With his application, Homer is asking for a bond of $800,000.
The request comes just two weeks after a judge ruled that Homer can oversee Heche’s estate — for now.
In documents filed ahead of Heche’s estate hearing earlier this month, Homer claimed that his mother had only $400,000 to her name at the time of her death. He also claimed that Heche lived in an apartment and did not own any property.
As far as how Heche’s modest fortune was calculated, Homer claimed the estate generally consists of “a few modest bank accounts, royalty payments and other income, a corporation in which the Decedent was the sole shareholder (used for projects in development and business functions related to her career in film, including a modest bank account and royalty payments).” There’s also her stake in her “Better Together” podcast and “future profits from her forthcoming book.”
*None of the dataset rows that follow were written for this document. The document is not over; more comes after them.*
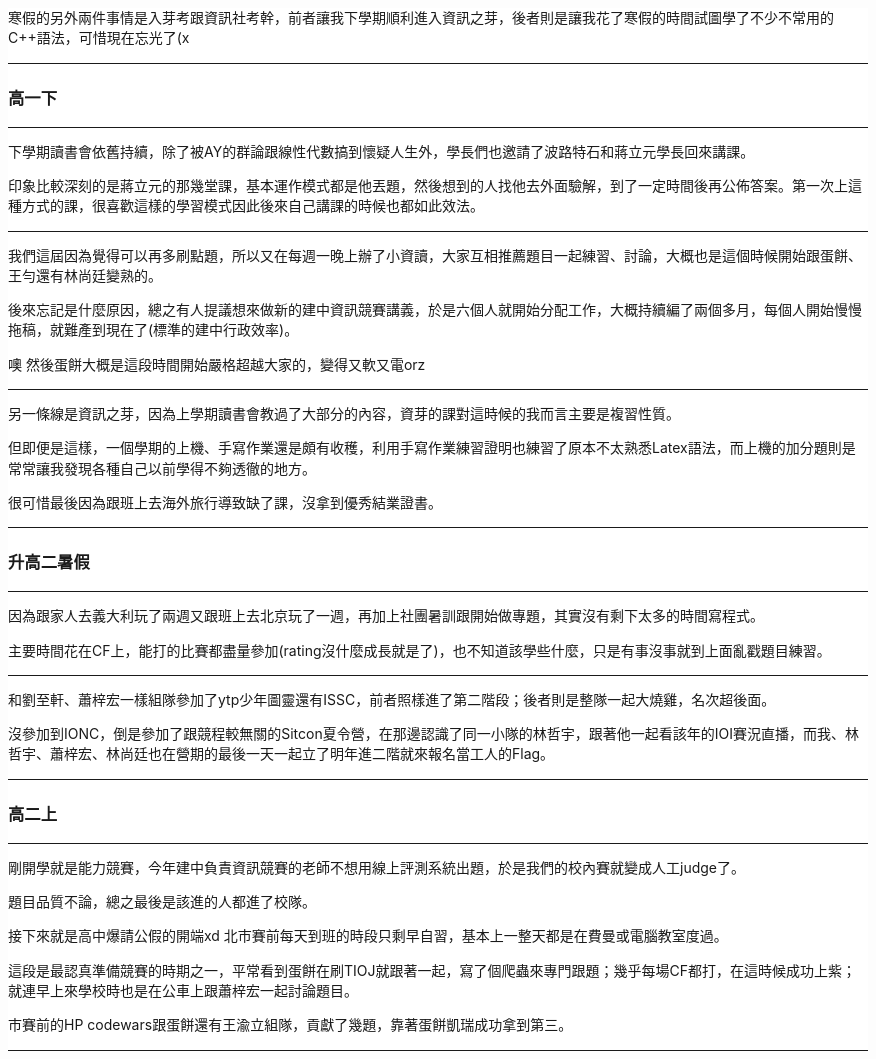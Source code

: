 
寒假的另外兩件事情是入芽考跟資訊社考幹，前者讓我下學期順利進入資訊之芽，後者則是讓我花了寒假的時間試圖學了不少不常用的C++語法，可惜現在忘光了(x

---

### 高一下

---

下學期讀書會依舊持續，除了被AY的群論跟線性代數搞到懷疑人生外，學長們也邀請了波路特石和蔣立元學長回來講課。

印象比較深刻的是蔣立元的那幾堂課，基本運作模式都是他丟題，然後想到的人找他去外面驗解，到了一定時間後再公佈答案。第一次上這種方式的課，很喜歡這樣的學習模式因此後來自己講課的時候也都如此效法。

---

我們這屆因為覺得可以再多刷點題，所以又在每週一晚上辦了小資讀，大家互相推薦題目一起練習、討論，大概也是這個時候開始跟蛋餅、王勻還有林尚廷變熟的。

後來忘記是什麼原因，總之有人提議想來做新的建中資訊競賽講義，於是六個人就開始分配工作，大概持續編了兩個多月，每個人開始慢慢拖稿，就難產到現在了(標準的建中行政效率)。

噢 然後蛋餅大概是這段時間開始嚴格超越大家的，變得又軟又電orz

---

另一條線是資訊之芽，因為上學期讀書會教過了大部分的內容，資芽的課對這時候的我而言主要是複習性質。

但即便是這樣，一個學期的上機、手寫作業還是頗有收穫，利用手寫作業練習證明也練習了原本不太熟悉Latex語法，而上機的加分題則是常常讓我發現各種自己以前學得不夠透徹的地方。

很可惜最後因為跟班上去海外旅行導致缺了課，沒拿到優秀結業證書。

---

### 升高二暑假

---

因為跟家人去義大利玩了兩週又跟班上去北京玩了一週，再加上社團暑訓跟開始做專題，其實沒有剩下太多的時間寫程式。

主要時間花在CF上，能打的比賽都盡量參加(rating沒什麼成長就是了)，也不知道該學些什麼，只是有事沒事就到上面亂戳題目練習。

---

和劉至軒、蕭梓宏一樣組隊參加了ytp少年圖靈還有ISSC，前者照樣進了第二階段；後者則是整隊一起大燒雞，名次超後面。

沒參加到IONC，倒是參加了跟競程較無關的Sitcon夏令營，在那邊認識了同一小隊的林哲宇，跟著他一起看該年的IOI賽況直播，而我、林哲宇、蕭梓宏、林尚廷也在營期的最後一天一起立了明年進二階就來報名當工人的Flag。

---

### 高二上

---

剛開學就是能力競賽，今年建中負責資訊競賽的老師不想用線上評測系統出題，於是我們的校內賽就變成人工judge了。

題目品質不論，總之最後是該進的人都進了校隊。

接下來就是高中爆請公假的開端xd 北市賽前每天到班的時段只剩早自習，基本上一整天都是在費曼或電腦教室度過。

這段是最認真準備競賽的時期之一，平常看到蛋餅在刷TIOJ就跟著一起，寫了個爬蟲來專門跟題；幾乎每場CF都打，在這時候成功上紫；就連早上來學校時也是在公車上跟蕭梓宏一起討論題目。

市賽前的HP codewars跟蛋餅還有王渝立組隊，貢獻了幾題，靠著蛋餅凱瑞成功拿到第三。

---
Heche’s ex, James Tupper, and their 13-year-old son, Atlas, attended the Oct. 11 hearing in an L.A. court, where Judge Lee R. Bogdanoff reinforced the notion that this is a 50-50 estate split between Homer and Atlas, and that nothing in that regard should be disputed.
What’s more, Bogdanoff stated that Atlas should have access to Heche’s apartment to gather his belongings, but that Homer is in charge of the estate for now. Furthermore, the judge said at the hearing that he believes Homer is fit to be the person in charge of the estate, while adding that there is no basis under the law for him not to be.
In a statement to ET following the ruling, Homer’s lawyer, Bryan Phipps, said, “We are pleased — but not surprised — with the court’s ruling this morning denying James’ petition to appoint himself guardian ad litem for Atlas. We look forward to the court resolving Homer’s petition at the next hearing and, in the meantime, Homer will continue to diligently administer the Estate pursuant to his authority as Special Administrator.”
Tupper, who seemingly disagreed with the Oct. 11 ruling that put Homer in charge of Heche’s estate, told the court that he believes his son and Homer’s relationship will be strained if a neutral party isn’t present to help mediate the estate manners. The judge informed Tupper he can file an objection to his ruling that Homer is fit to oversee the estate for now, and that his objection would have to be filed by Oct. 20. The next hearing is scheduled for Nov. 30.